**** Excerpted records

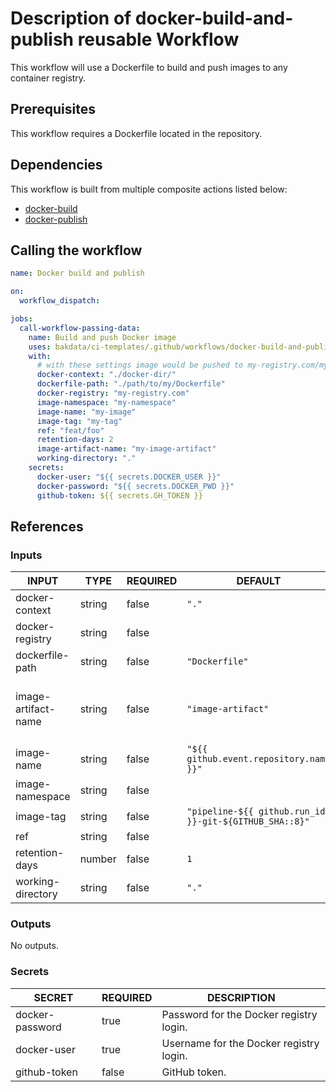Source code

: # Description of docker-build-and-publish reusable Workflow

This workflow will use a Dockerfile to build and push images to any container registry.

## Prerequisites

This workflow requires a Dockerfile located in the repository.

## Dependencies

This workflow is built from multiple composite actions listed below:

- [docker-build](https://github.com/bakdata/ci-templates/tree/main/actions/docker-build)
- [docker-publish](https://github.com/bakdata/ci-templates/tree/main/actions/docker-publish)

## Calling the workflow

```yaml
name: Docker build and publish

on:
  workflow_dispatch:

jobs:
  call-workflow-passing-data:
    name: Build and push Docker image
    uses: bakdata/ci-templates/.github/workflows/docker-build-and-publish.yaml@main
    with:
      # with these settings image would be pushed to my-registry.com/my-namespace/my-image:my-tag
      docker-context: "./docker-dir/"
      dockerfile-path: "./path/to/my/Dockerfile"
      docker-registry: "my-registry.com"
      image-namespace: "my-namespace"
      image-name: "my-image"
      image-tag: "my-tag"
      ref: "feat/foo"
      retention-days: 2
      image-artifact-name: "my-image-artifact"
      working-directory: "."
    secrets:
      docker-user: "${{ secrets.DOCKER_USER }}"
      docker-password: "${{ secrets.DOCKER_PWD }}"
      github-token: ${{ secrets.GH_TOKEN }}
```

## References

### Inputs

<!-- AUTO-DOC-INPUT:START - Do not remove or modify this section -->

| INPUT               | TYPE   | REQUIRED | DEFAULT                                                | DESCRIPTION                                                                                                           |
| ------------------- | ------ | -------- | ------------------------------------------------------ | --------------------------------------------------------------------------------------------------------------------- |
| docker-context      | string | false    | `"."`                                                  | The docker context.                                                                                                   |
| docker-registry     | string | false    |                                                        | Host where the image should be pushed to.                                                                             |
| dockerfile-path     | string | false    | `"Dockerfile"`                                         | Path to the Dockerfile.                                                                                               |
| image-artifact-name | string | false    | `"image-artifact"`                                     | Name of the artifact that contains the Docker image.tar file to push, see https://github.com/actions/upload-artifact. |
| image-name          | string | false    | `"${{ github.event.repository.name }}"`                | Name of Docker image.                                                                                                 |
| image-namespace     | string | false    |                                                        | Namespace of Docker image.                                                                                            |
| image-tag           | string | false    | `"pipeline-${{ github.run_id }}-git-${GITHUB_SHA::8}"` | Tag of Docker image.                                                                                                  |
| ref                 | string | false    |                                                        | Ref name to checkout                                                                                                  |
| retention-days      | number | false    | `1`                                                    | Number of days the image artifact should be stored on GitHub.                                                         |
| working-directory   | string | false    | `"."`                                                  | Working directory for your Docker artifacts. (Default is .)                                                           |

<!-- AUTO-DOC-INPUT:END -->

### Outputs

<!-- AUTO-DOC-OUTPUT:START - Do not remove or modify this section -->

No outputs.

<!-- AUTO-DOC-OUTPUT:END -->

### Secrets

<!-- AUTO-DOC-SECRETS:START - Do not remove or modify this section -->

| SECRET          | REQUIRED | DESCRIPTION                             |
| --------------- | -------- | --------------------------------------- |
| docker-password | true     | Password for the Docker registry login. |
| docker-user     | true     | Username for the Docker registry login. |
| github-token    | false    | GitHub token.                           |

<!-- AUTO-DOC-SECRETS:END -->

********

▶ **What the task asks**
Drop the pictures; repeat each entry above exactly.

▶ **Answer to the problem**
Source code

: # Description of docker-build-and-publish reusable Workflow

This workflow will use a Dockerfile to build and push images to any container registry.

## Prerequisites

This workflow requires a Dockerfile located in the repository.

## Dependencies

This workflow is built from multiple composite actions listed below:

- [docker-build](https://github.com/bakdata/ci-templates/tree/main/actions/docker-build)
- [docker-publish](https://github.com/bakdata/ci-templates/tree/main/actions/docker-publish)

## Calling the workflow

```yaml
name: Docker build and publish

on:
  workflow_dispatch:

jobs:
  call-workflow-passing-data:
    name: Build and push Docker image
    uses: bakdata/ci-templates/.github/workflows/docker-build-and-publish.yaml@main
    with:
      # with these settings image would be pushed to my-registry.com/my-namespace/my-image:my-tag
      docker-context: "./docker-dir/"
      dockerfile-path: "./path/to/my/Dockerfile"
      docker-registry: "my-registry.com"
      image-namespace: "my-namespace"
      image-name: "my-image"
      image-tag: "my-tag"
      ref: "feat/foo"
      retention-days: 2
      image-artifact-name: "my-image-artifact"
      working-directory: "."
    secrets:
      docker-user: "${{ secrets.DOCKER_USER }}"
      docker-password: "${{ secrets.DOCKER_PWD }}"
      github-token: ${{ secrets.GH_TOKEN }}
```

## References

### Inputs

<!-- AUTO-DOC-INPUT:START - Do not remove or modify this section -->

| INPUT               | TYPE   | REQUIRED | DEFAULT                                                | DESCRIPTION                                                                                                           |
| ------------------- | ------ | -------- | ------------------------------------------------------ | --------------------------------------------------------------------------------------------------------------------- |
| docker-context      | string | false    | `"."`                                                  | The docker context.                                                                                                   |
| docker-registry     | string | false    |                                                        | Host where the image should be pushed to.                                                                             |
| dockerfile-path     | string | false    | `"Dockerfile"`                                         | Path to the Dockerfile.                                                                                               |
| image-artifact-name | string | false    | `"image-artifact"`                                     | Name of the artifact that contains the Docker image.tar file to push, see https://github.com/actions/upload-artifact. |
| image-name          | string | false    | `"${{ github.event.repository.name }}"`                | Name of Docker image.                                                                                                 |
| image-namespace     | string | false    |                                                        | Namespace of Docker image.                                                                                            |
| image-tag           | string | false    | `"pipeline-${{ github.run_id }}-git-${GITHUB_SHA::8}"` | Tag of Docker image.                                                                                                  |
| ref                 | string | false    |                                                        | Ref name to checkout                                                                                                  |
| retention-days      | number | false    | `1`                                                    | Number of days the image artifact should be stored on GitHub.                                                         |
| working-directory   | string | false    | `"."`                                                  | Working directory for your Docker artifacts. (Default is .)                                                           |

<!-- AUTO-DOC-INPUT:END -->

### Outputs

<!-- AUTO-DOC-OUTPUT:START - Do not remove or modify this section -->

No outputs.

<!-- AUTO-DOC-OUTPUT:END -->

### Secrets

<!-- AUTO-DOC-SECRETS:START - Do not remove or modify this section -->

| SECRET          | REQUIRED | DESCRIPTION                             |
| --------------- | -------- | --------------------------------------- |
| docker-password | true     | Password for the Docker registry login. |
| docker-user     | true     | Username for the Docker registry login. |
| github-token    | false    | GitHub token.                           |

<!-- AUTO-DOC-SECRETS:END -->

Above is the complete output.